There remained to Mr. Jefferson yet one other work of patriotism and beneficence—the establishment of a university in his native state. To this object he devoted years of incessant and anxious attention, and by the enlightened liberality of the legislature of Virginia, and the co-operation of other able and zealous friends, he lived to see it accomplished. May all success attend this infant seminary; and may those who enjoy its advantages, as often as their eyes shall rest on the neighboring height, recollect what they owe to their disinterested and indefatigable benefactor; and may letters honor him who thus labored in the cause of letters.

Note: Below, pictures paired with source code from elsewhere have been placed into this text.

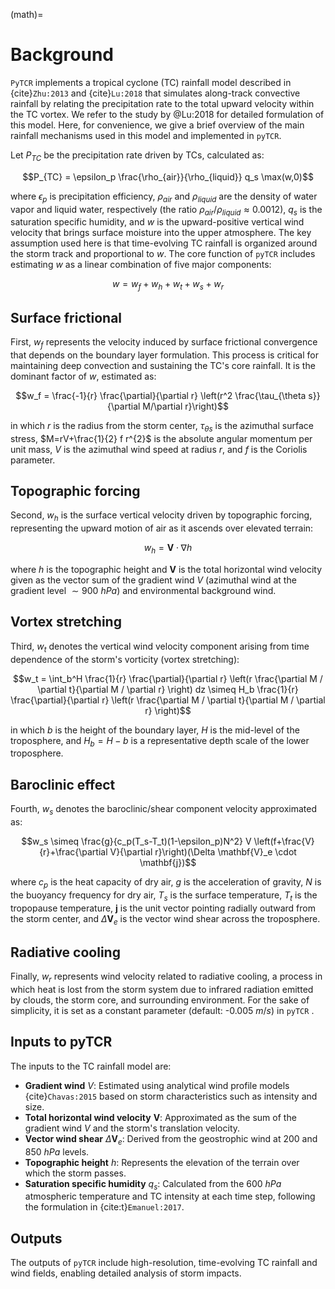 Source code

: (math)=

# Background

`PyTCR` implements a tropical cyclone (TC) rainfall model described in {cite}`Zhu:2013` and {cite}`Lu:2018` that simulates along-track convective rainfall by relating the precipitation rate to the total upward velocity within the TC vortex. We refer to the study by @Lu:2018 for detailed formulation of this model. Here, for convenience, we give a brief overview of the main rainfall mechanisms used in this model and implemented in `pyTCR`.

Let $P_{TC}$ be the precipitation rate driven by TCs, calculated as:

$$P_{TC} = \epsilon_p \frac{\rho_{air}}{\rho_{liquid}} q_s \max(w,0)$$

where $\epsilon_p$ is precipitation efficiency, $\rho_{air}$ and $\rho_{liquid}$ are the density of water vapor and liquid water, respectively (the ratio $\rho_{air}/\rho_{liquid}\approx 0.0012$), $q_s$ is the saturation specific humidity, and $w$ is the upward-positive vertical wind velocity that brings surface moisture into the upper atmosphere.
The key assumption used here is that time-evolving TC rainfall is organized around the storm track and proportional to $w$.
The core function of `pyTCR` includes estimating $w$ as a linear combination of five major components:

$$w = w_f + w_h + w_t + w_s + w_r$$

## Surface frictional
First, $w_f$ represents the velocity induced by surface frictional convergence that depends on the boundary layer formulation. This process is critical for maintaining deep convection and sustaining the TC's core rainfall. It is the dominant factor of $w$, estimated as:

$$w_f = \frac{-1}{r} \frac{\partial}{\partial r} \left(r^2 \frac{\tau_{\theta s}}{\partial M/\partial r}\right)$$

in which $r$ is the radius from the storm center, $\tau_{\theta s}$ is the azimuthal surface stress, $M=rV+\frac{1}{2} f r^{2}$ is the absolute angular momentum per unit mass, $V$ is the azimuthal wind speed at radius $r$, and $f$ is the Coriolis parameter. 

## Topographic forcing
Second, $w_h$ is the surface vertical velocity driven by topographic forcing, representing the upward motion of air as it ascends over elevated terrain:

$$w_h = \mathbf{V} \cdot \nabla h$$

where $h$ is the topographic height and $\mathbf{V}$ is the total horizontal wind velocity given as the vector sum of the gradient wind $V$ (azimuthal wind at the gradient level $\sim900$ $hPa$) and environmental background wind. 

## Vortex stretching
Third, $w_t$ denotes the vertical wind velocity component arising from time dependence of the storm's vorticity (vortex stretching):

$$w_t = \int_b^H \frac{1}{r} \frac{\partial}{\partial r} \left(r \frac{\partial M / \partial t}{\partial M / \partial r} \right) dz \simeq H_b \frac{1}{r} \frac{\partial}{\partial r} \left(r \frac{\partial M / \partial t}{\partial M / \partial r} \right)$$

in which $b$ is the height of the boundary layer, $H$ is the mid-level of the troposphere, and $H_b = H-b$ is a representative depth scale of the lower troposphere.

## Baroclinic effect
Fourth, $w_s$ denotes the baroclinic/shear component velocity approximated as:

$$w_s \simeq \frac{g}{c_p(T_s-T_t)(1-\epsilon_p)N^2} V \left(f+\frac{V}{r}+\frac{\partial V}{\partial r}\right)(\Delta \mathbf{V}_e \cdot \mathbf{j})$$

where $c_p$ is the heat capacity of dry air, $g$ is the acceleration of gravity, $N$ is the buoyancy frequency for dry air, $T_s$ is the surface temperature, $T_t$ is the tropopause temperature, $\mathbf{j}$ is the unit vector pointing radially outward from the storm center, and $\Delta\mathbf{V}_e$ is the vector wind shear across the troposphere.

## Radiative cooling
Finally, $w_r$ represents wind velocity related to radiative cooling, a process in which heat is lost from the storm system due to infrared radiation emitted by clouds, the storm core, and surrounding environment. For the sake of simplicity, it is set as a constant parameter (default: -0.005 $m/s$) in `pyTCR` .

## Inputs to pyTCR
The inputs to the TC rainfall model are:

- **Gradient wind** $V$: Estimated using analytical wind profile models {cite}`Chavas:2015` based on storm characteristics such as intensity and size.
- **Total horizontal wind velocity** $\mathbf{V}$: Approximated as the sum of the gradient wind $V$ and the storm's translation velocity.
- **Vector wind shear** $\Delta \mathbf{V}_e$: Derived from the geostrophic wind at 200 and 850 $hPa$ levels.
- **Topographic height** $h$: Represents the elevation of the terrain over which the storm passes.
- **Saturation specific humidity** $q_s$: Calculated from the 600 $hPa$ atmospheric temperature and TC intensity at each time step, following the formulation in {cite:t}`Emanuel:2017`.

## Outputs
The outputs of `pyTCR` include high-resolution, time-evolving TC rainfall and wind fields, enabling detailed analysis of storm impacts.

Thus useful, and thus respected, passed the old age of Thomas Jefferson. But time was on its ever-ceaseless wing, and was now bringing the last hour of this illustrious man. He saw its approach with undisturbed serenity. He counted the moments as they passed, and beheld that his last sands were falling. That day, too, was at hand, which he had helped to make immortal. One wish, one hope —if it were not presumptuous—beat in his fainting breast. Could it be so—might it please God—he would desire—once more—to see the sun—once more to look abroad on the scene around him, on the great day of liberty. Heaven, in its mercy, fulfilled that prayer. He saw that sun—he enjoyed its sacred light—he thanked God for this mercy, and bowed his aged head to the grave. “Felix, non vita tantum claritate, sed etiam opportunitate mostis.” (Translation: Thou wast indeed fortunate, not only in the splendour of thy life, but in the opportune moment of thy death)

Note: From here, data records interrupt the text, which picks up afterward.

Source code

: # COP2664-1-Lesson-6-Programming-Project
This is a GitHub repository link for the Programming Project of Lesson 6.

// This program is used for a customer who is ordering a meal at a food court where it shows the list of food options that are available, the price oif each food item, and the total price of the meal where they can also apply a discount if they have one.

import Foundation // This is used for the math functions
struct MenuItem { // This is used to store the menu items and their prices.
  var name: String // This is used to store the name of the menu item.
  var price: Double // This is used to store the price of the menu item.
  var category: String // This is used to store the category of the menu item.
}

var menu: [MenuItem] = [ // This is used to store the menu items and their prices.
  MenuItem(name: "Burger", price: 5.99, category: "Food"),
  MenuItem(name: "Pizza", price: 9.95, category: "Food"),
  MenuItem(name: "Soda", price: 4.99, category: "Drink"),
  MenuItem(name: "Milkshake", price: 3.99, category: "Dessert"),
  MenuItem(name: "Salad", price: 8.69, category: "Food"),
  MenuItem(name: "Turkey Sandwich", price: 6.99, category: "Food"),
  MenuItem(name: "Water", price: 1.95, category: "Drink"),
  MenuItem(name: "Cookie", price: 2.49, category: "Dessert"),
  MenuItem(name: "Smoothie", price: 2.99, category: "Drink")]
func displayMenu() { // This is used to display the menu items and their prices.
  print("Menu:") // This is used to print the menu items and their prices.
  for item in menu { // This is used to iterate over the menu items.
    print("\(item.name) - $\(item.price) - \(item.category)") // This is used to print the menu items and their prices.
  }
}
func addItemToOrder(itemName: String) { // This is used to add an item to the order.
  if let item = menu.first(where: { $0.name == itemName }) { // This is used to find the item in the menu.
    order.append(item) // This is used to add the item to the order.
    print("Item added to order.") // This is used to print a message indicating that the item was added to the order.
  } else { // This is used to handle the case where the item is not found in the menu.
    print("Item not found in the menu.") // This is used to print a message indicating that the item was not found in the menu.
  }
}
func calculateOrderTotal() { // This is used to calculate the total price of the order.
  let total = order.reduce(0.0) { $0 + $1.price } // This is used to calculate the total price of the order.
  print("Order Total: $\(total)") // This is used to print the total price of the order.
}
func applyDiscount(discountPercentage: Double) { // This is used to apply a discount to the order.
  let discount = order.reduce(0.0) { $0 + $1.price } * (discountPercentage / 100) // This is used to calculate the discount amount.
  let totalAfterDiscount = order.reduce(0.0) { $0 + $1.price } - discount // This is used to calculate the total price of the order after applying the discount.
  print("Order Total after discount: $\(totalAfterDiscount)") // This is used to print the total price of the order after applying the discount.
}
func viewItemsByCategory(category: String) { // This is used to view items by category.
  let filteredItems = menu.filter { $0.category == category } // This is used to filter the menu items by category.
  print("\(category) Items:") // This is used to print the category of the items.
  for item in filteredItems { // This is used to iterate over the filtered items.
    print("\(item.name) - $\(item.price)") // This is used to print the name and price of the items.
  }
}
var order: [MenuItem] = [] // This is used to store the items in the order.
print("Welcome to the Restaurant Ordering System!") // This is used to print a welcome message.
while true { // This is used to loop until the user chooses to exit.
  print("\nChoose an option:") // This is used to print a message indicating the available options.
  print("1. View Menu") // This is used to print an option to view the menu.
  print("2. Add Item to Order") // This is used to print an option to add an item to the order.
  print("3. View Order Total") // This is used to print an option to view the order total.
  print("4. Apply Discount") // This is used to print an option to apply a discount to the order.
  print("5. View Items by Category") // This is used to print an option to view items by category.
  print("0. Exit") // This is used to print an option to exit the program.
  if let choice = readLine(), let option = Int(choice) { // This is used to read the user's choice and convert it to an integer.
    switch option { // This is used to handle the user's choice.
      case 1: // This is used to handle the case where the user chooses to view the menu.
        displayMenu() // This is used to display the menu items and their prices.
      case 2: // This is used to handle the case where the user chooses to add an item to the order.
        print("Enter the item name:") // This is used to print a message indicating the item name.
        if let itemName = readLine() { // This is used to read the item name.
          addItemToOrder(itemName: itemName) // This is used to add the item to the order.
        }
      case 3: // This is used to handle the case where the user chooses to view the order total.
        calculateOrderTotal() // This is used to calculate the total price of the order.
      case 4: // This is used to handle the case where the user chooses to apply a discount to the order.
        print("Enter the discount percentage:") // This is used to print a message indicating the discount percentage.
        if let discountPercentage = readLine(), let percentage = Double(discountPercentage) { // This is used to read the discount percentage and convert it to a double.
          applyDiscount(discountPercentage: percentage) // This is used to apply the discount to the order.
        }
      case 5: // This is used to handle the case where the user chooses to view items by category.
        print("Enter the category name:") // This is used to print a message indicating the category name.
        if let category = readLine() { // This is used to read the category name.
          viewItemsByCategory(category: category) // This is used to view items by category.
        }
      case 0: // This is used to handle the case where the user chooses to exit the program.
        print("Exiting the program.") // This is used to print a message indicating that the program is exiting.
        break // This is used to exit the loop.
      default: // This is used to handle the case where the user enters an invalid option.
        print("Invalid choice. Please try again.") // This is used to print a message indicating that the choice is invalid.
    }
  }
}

The last public labor of Mr. Jefferson naturally suggests the expression of the high praise which is due, both to him and to Mr. Adams, for their uniform and zealous attachment to learning, and to the cause of general knowledge. Of the advantages of learning, indeed, and of literary accomplishments, their own characters were striking recommendations and illustrations. They were scholars, ripe and good scholars; widely acquainted with ancient as well as modern literature, and not altogether uninstructed in the deeper sciences. Their acquirement’s, doubtless, were different, and so were the particular objects of their literary pursuits; as their tastes and characters, in these respects, differed like those of other men. Being, also, men of busy lives, with great objects requiring action constantly before them, their attainments in letters did not become showy or obtrusive. Yet I would hazard the opinion, that if we could now ascertain all the causes which gave them eminence and distinction in the midst of the great men with whom they acted, we should find, not among the least, their early acquisition in literature, the resources which it furnished, the promptitude and facility which it communicated, and the wide field it opened, for analogy and illustration; giving thus, on every subject, a larger view, and a broader range, as well for discussion as for the government of their own conduct.

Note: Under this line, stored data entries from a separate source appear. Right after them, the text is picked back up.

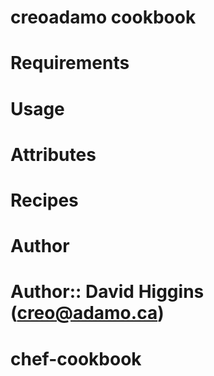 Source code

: # creoadamo cookbook

# Requirements

# Usage

# Attributes

# Recipes

# Author

Author:: David Higgins (<creo@adamo.ca>)
=======
chef-cookbook
=============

Literature sometimes, and pretensions to it much oftener, disgusts, by appearing to hang loosely on the character, like something foreign or extraneous, not a part, but an ill-adjusted appendage; or by seeming to overload and weigh it down, by its unsightly bulk, like the productions of bad taste in architecture, where there is messy and cumbrous ornament, without strength or solidity of column. This has exposed learning, and especially classical learning, to reproach. Men have seen that it might exist, without mental superiority, without vigor, without good taste, and without utility. But, in such cases, classical learning has only not inspired natural talent; or, at most, it has but made original feebleness of intellect, and natural bluntness of perception, something more conspicuous. The question, after all, if it be a question, is, whether literature, ancient as well as modern, does not assist a good understanding, improve natural good taste, add polished armor to native strength, and render its possessor not only more capable of deriving private happiness from contemplation and reflection, but more accomplished, also, for action in the affairs of life, and especially for public action. Those whose memories we now honor, were learned men ; but their learning was kept in its proper place, and made subservient to the uses and objects of life. They were scholars, not common, nor superficial; but their scholarship was so in keeping with their character, so blended and in-wrought, that careless observers, or bad judges, not seeing an ostentatious display of it, might infer that it did not exist: forgetting, or not knowing, that classical learning, in men who act in conspicuous public stations, perform duties which exercise the faculty of writing, or address popular, deliberative, or judicial bodies, is often felt, where it is little seen, and sometimes felt more effectually, because it is not seen at all.

But the cause of knowledge, in a more enlarged sense, the cause of general knowledge and of popular education, had no warmer friends, nor more powerful advocates, than Mr. Adams and Mr. Jefferson. On this foundation, they knew, the whole republican system rested; and this great and all-important truth they strove to impress by all the means in their power. In the early publication, already referred to, Mr. Adams expresses the strong and just sentiment, that the education of the poor is more important, even to the rich themselves, than all their own riches. On this great truth, indeed, is founded that unrivaled, that invaluable political and moral institution, our own blessing, and the glory of our fathers—the New England system of free schools.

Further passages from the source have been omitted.